Os dados de 2024 revelam que mais de 80% dos trabalhadores que fazem parte desse grupo não dispõem de cobertura previdenciária. Essa situação alarmante destaca a necessidade de implementar regras que assegurem direitos e uma remuneração justa. “As empresas que operam em plataformas de aplicativo arrecadam significativamente com a atividade desses trabalhadores e têm a responsabilidade de garantir condições adequadas de remuneração e dignidade previdenciária”, declarou Vasconcelos.
O Impacto Econômico dos Trabalhadores por Aplicativo
O estudo também fornece uma visão ampla sobre a representatividade dessa atividade no mercado de trabalho baiano, mostrando que os trabalhadores por aplicativo correspondem a 1,4% do total de ocupados no estado. Desses, aproximadamente 52 mil estão envolvidos especificamente no transporte de passageiros, evidenciando a relevância econômica desse setor na geração de renda.
Entretanto, a pesquisa revela que a maioria desses trabalhadores não contribui para a Previdência Social e enfrenta uma realidade de rendimentos que raramente ultrapassam dois salários mínimos. Essa situação é agravada pelos altos custos de manutenção e pelas longas jornadas de trabalho que muitos deles enfrentam.
Desamparo em Caso de Acidentes e a Luta por Direitos
“Em caso de acidentes, a realidade é que esses profissionais ficam desamparados e, frequentemente, arcam sozinhos com os riscos associados à sua atividade, mesmo diante da elevada rentabilidade que os empresários obtêm”, ressaltou Augusto Vasconcelos. A busca por regulamentação é, portanto, uma questão de Justiça social, que visa não apenas proteger os trabalhadores, mas também assegurar um ambiente de trabalho mais justo e equilibrado.

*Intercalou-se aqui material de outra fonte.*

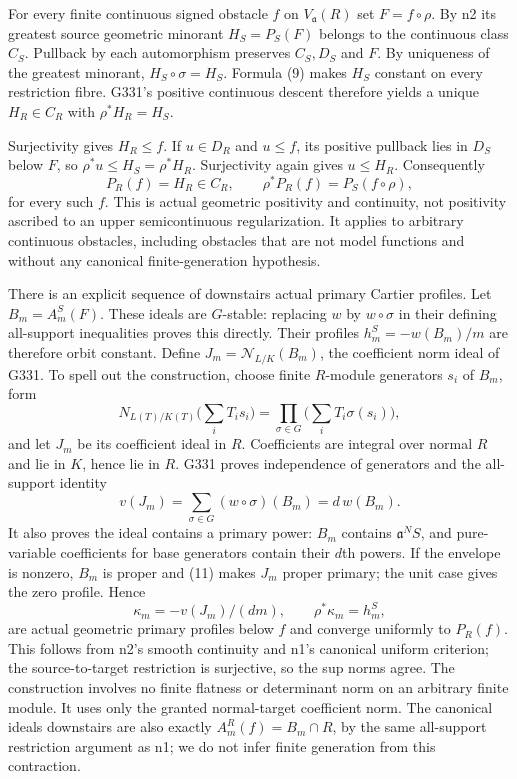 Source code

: \documentclass[11pt]{article}
\begin{document}
For every finite continuous signed obstacle $f$ on $V_{\mathfrak a}(R)$ set $F=f\circ\rho$. By n2 its greatest source geometric minorant $H_S=P_S(F)$ belongs to the continuous class $C_S$. Pullback by each automorphism preserves $C_S,D_S$ and $F$. By uniqueness of the greatest minorant, $H_S\circ\sigma=H_S$. Formula (9) makes $H_S$ constant on every restriction fibre. G331's positive continuous descent therefore yields a unique $H_R\in C_R$ with $\rho^*H_R=H_S$.

Surjectivity gives $H_R\le f$. If $u\in D_R$ and $u\le f$, its positive pullback lies in $D_S$ below $F$, so $\rho^*u\le H_S=\rho^*H_R$. Surjectivity again gives $u\le H_R$. Consequently
\[
 P_R(f)=H_R\in C_R,\qquad \rho^*P_R(f)=P_S(f\circ\rho), \tag{10}
\]
for every such $f$. This is actual geometric positivity and continuity, not positivity ascribed to an upper semicontinuous regularization. It applies to arbitrary continuous obstacles, including obstacles that are not model functions and without any canonical finite-generation hypothesis.

There is an explicit sequence of downstairs actual primary Cartier profiles. Let $B_m=A_m^S(F)$. These ideals are $G$-stable: replacing $w$ by $w\circ\sigma$ in their defining all-support inequalities proves this directly. Their profiles $h_m^S=-w(B_m)/m$ are therefore orbit constant. Define $J_m=\mathcal N_{L/K}(B_m)$, the coefficient norm ideal of G331. To spell out the construction, choose finite $R$-module generators $s_i$ of $B_m$, form
\[
 N_{L(T)/K(T)}\Big(\sum_i T_i s_i\Big)
 =\prod_{\sigma\in G}\Big(\sum_i T_i\sigma(s_i)\Big),
\]
and let $J_m$ be its coefficient ideal in $R$. Coefficients are integral over normal $R$ and lie in $K$, hence lie in $R$. G331 proves independence of generators and the all-support identity
\[
 v(J_m)=\sum_{\sigma\in G}(w\circ\sigma)(B_m)=d\,w(B_m). \tag{11}
\]
It also proves the ideal contains a primary power: $B_m$ contains $\mathfrak a^NS$, and pure-variable coefficients for base generators contain their $d$th powers. If the envelope is nonzero, $B_m$ is proper and (11) makes $J_m$ proper primary; the unit case gives the zero profile. Hence
\[
 \kappa_m=-v(J_m)/(dm),\qquad \rho^*\kappa_m=h_m^S,
\]
are actual geometric primary profiles below $f$ and converge uniformly to $P_R(f)$. This follows from n2's smooth continuity and n1's canonical uniform criterion; the source-to-target restriction is surjective, so the sup norms agree. The construction involves no finite flatness or determinant norm on an arbitrary finite module. It uses only the granted normal-target coefficient norm. The canonical ideals downstairs are also exactly $A_m^R(f)=B_m\cap R$, by the same all-support restriction argument as n1; we do not infer finite generation from this contraction.
\end{document}
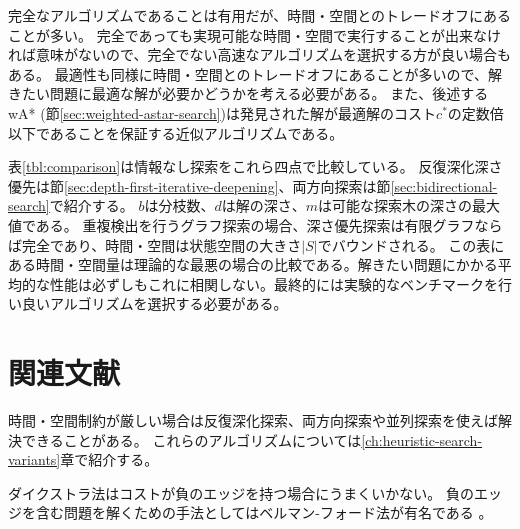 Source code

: 完全なアルゴリズムであることは有用だが、時間・空間とのトレードオフにあることが多い。
完全であっても実現可能な時間・空間で実行することが出来なければ意味がないので、完全でない高速なアルゴリズムを選択する方が良い場合もある。
最適性も同様に時間・空間とのトレードオフにあることが多いので、解きたい問題に最適な解が必要かどうかを考える必要がある。
また、後述するwA* (節\ref{sec:weighted-astar-search})は発見された解が最適解のコスト$c^*$の定数倍以下であることを保証する近似アルゴリズムである。


表\ref{tbl:comparison}は情報なし探索をこれら四点で比較している。
反復深化深さ優先は節\ref{sec:depth-first-iterative-deepening}、両方向探索は節\ref{sec:bidirectional-search}で紹介する。
$b$は分枝数、$d$は解の深さ、$m$は可能な探索木の深さの最大値である。
重複検出を行うグラフ探索の場合、深さ優先探索は有限グラフならば完全であり、時間・空間は状態空間の大きさ$|S|$でバウンドされる。
この表にある時間・空間量は理論的な最悪の場合の比較である。解きたい問題にかかる平均的な性能は必ずしもこれに相関しない。最終的には実験的なベンチマークを行い良いアルゴリズムを選択する必要がある。

\begin{table}[tbh]
\centering
\caption{木探索アルゴリズムの比較 (\cite{russelln03}のFigure 3.21より)}
\label{tbl:comparison}
\end{table}


\section{関連文献}

時間・空間制約が厳しい場合は反復深化探索、両方向探索や並列探索を使えば解決できることがある。
これらのアルゴリズムについては\ref{ch:heuristic-search-variants}章で紹介する。

ダイクストラ法はコストが負のエッジを持つ場合にうまくいかない。
負のエッジを含む問題を解くための手法としてはベルマン-フォード法が有名である \cite{bellman1958routing,ford1956network}。

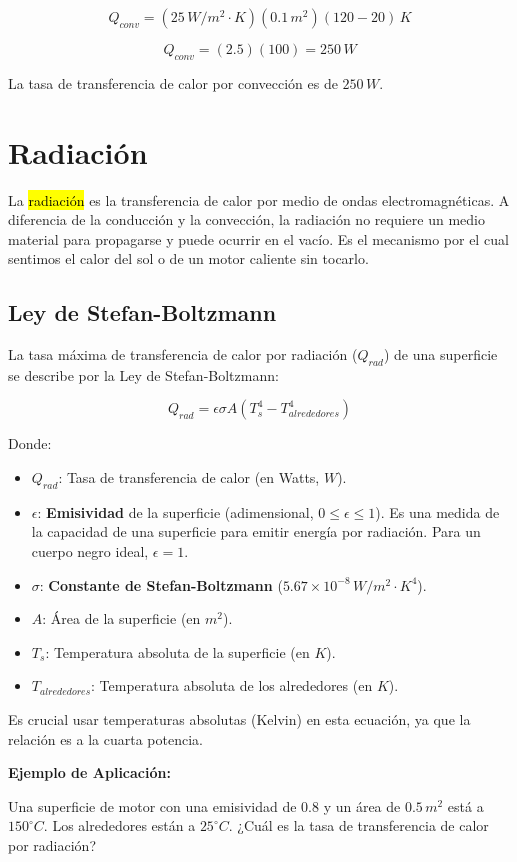 \documentclass{article}
\begin{document}
$$ Q_{conv} = (25 \, W/m^2 \cdot K)(0.1 \, m^2)(120 - 20) \, K $$

$$ Q_{conv} = (2.5)(100) = 250 \, W $$

La tasa de transferencia de calor por convección es de $250 \, W$.

\section*{Radiación}

La \hl{radiación} es la transferencia de calor por medio de ondas electromagnéticas. A diferencia de la conducción y la convección, la radiación no requiere un medio material para propagarse y puede ocurrir en el vacío. Es el mecanismo por el cual sentimos el calor del sol o de un motor caliente sin tocarlo.

\subsection*{Ley de Stefan-Boltzmann}

La tasa máxima de transferencia de calor por radiación ($Q_{rad}$) de una superficie se describe por la Ley de Stefan-Boltzmann:

$$ Q_{rad} = \epsilon \sigma A (T_s^4 - T_{alrededores}^4) $$

Donde:
\begin{itemize}
    \item $Q_{rad}$: Tasa de transferencia de calor (en Watts, $W$).
    \item $\epsilon$: \textbf{Emisividad} de la superficie (adimensional, $0 \le \epsilon \le 1$). Es una medida de la capacidad de una superficie para emitir energía por radiación. Para un cuerpo negro ideal, $\epsilon = 1$.
    \item $\sigma$: \textbf{Constante de Stefan-Boltzmann} ($5.67 \times 10^{-8} \, W/m^2 \cdot K^4$).
    \item $A$: Área de la superficie (en $m^2$).
    \item $T_s$: Temperatura absoluta de la superficie (en $K$).
    \item $T_{alrededores}$: Temperatura absoluta de los alrededores (en $K$).
\end{itemize}

Es crucial usar temperaturas absolutas (Kelvin) en esta ecuación, ya que la relación es a la cuarta potencia.

\textbf{Ejemplo de Aplicación:}

Una superficie de motor con una emisividad de $0.8$ y un área de $0.5 \, m^2$ está a $150^\circ C$. Los alrededores están a $25^\circ C$. ¿Cuál es la tasa de transferencia de calor por radiación?
\end{document}
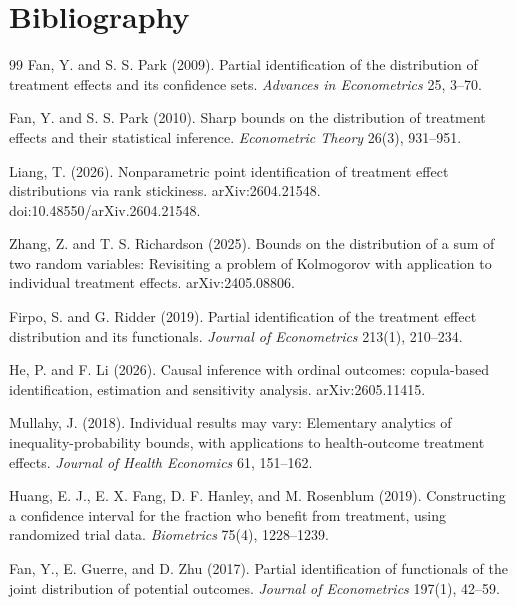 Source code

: \documentclass[11pt]{article}
\theoremstyle{definition}
\theoremstyle{plain}
\theoremstyle{remark}
\begin{document}
\section*{Bibliography}
\begin{thebibliography}{99}
Fan, Y. and S. S. Park (2009).
Partial identification of the distribution of treatment effects and its confidence sets.
\textit{Advances in Econometrics} 25, 3--70.

Fan, Y. and S. S. Park (2010).
Sharp bounds on the distribution of treatment effects and their statistical inference.
\textit{Econometric Theory} 26(3), 931--951.

Liang, T. (2026).
Nonparametric point identification of treatment effect distributions via rank stickiness.
arXiv:2604.21548.
doi:10.48550/arXiv.2604.21548.

Zhang, Z. and T. S. Richardson (2025).
Bounds on the distribution of a sum of two random variables: Revisiting a problem of Kolmogorov with application to individual treatment effects.
arXiv:2405.08806.

Firpo, S. and G. Ridder (2019).
Partial identification of the treatment effect distribution and its functionals.
\textit{Journal of Econometrics} 213(1), 210--234.

He, P. and F. Li (2026).
Causal inference with ordinal outcomes: copula-based identification, estimation and sensitivity analysis.
arXiv:2605.11415.

Mullahy, J. (2018).
Individual results may vary: Elementary analytics of inequality-probability bounds, with applications to health-outcome treatment effects.
\textit{Journal of Health Economics} 61, 151--162.

Huang, E. J., E. X. Fang, D. F. Hanley, and M. Rosenblum (2019).
Constructing a confidence interval for the fraction who benefit from treatment, using randomized trial data.
\textit{Biometrics} 75(4), 1228--1239.

Fan, Y., E. Guerre, and D. Zhu (2017).
Partial identification of functionals of the joint distribution of potential outcomes.
\textit{Journal of Econometrics} 197(1), 42--59.


\end{thebibliography}
\end{document}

A discussão sobre a necessidade de regulamentação do trabalho por aplicativo na Bahia é um reflexo de uma tendência observada em outras partes do Brasil e do mundo, onde a economia digital e as novas formas de trabalho desafiam os modelos tradicionais de proteção ao trabalhador. Portanto, a urgência em se estabelecer regras claras e justas é mais relevante do que nunca.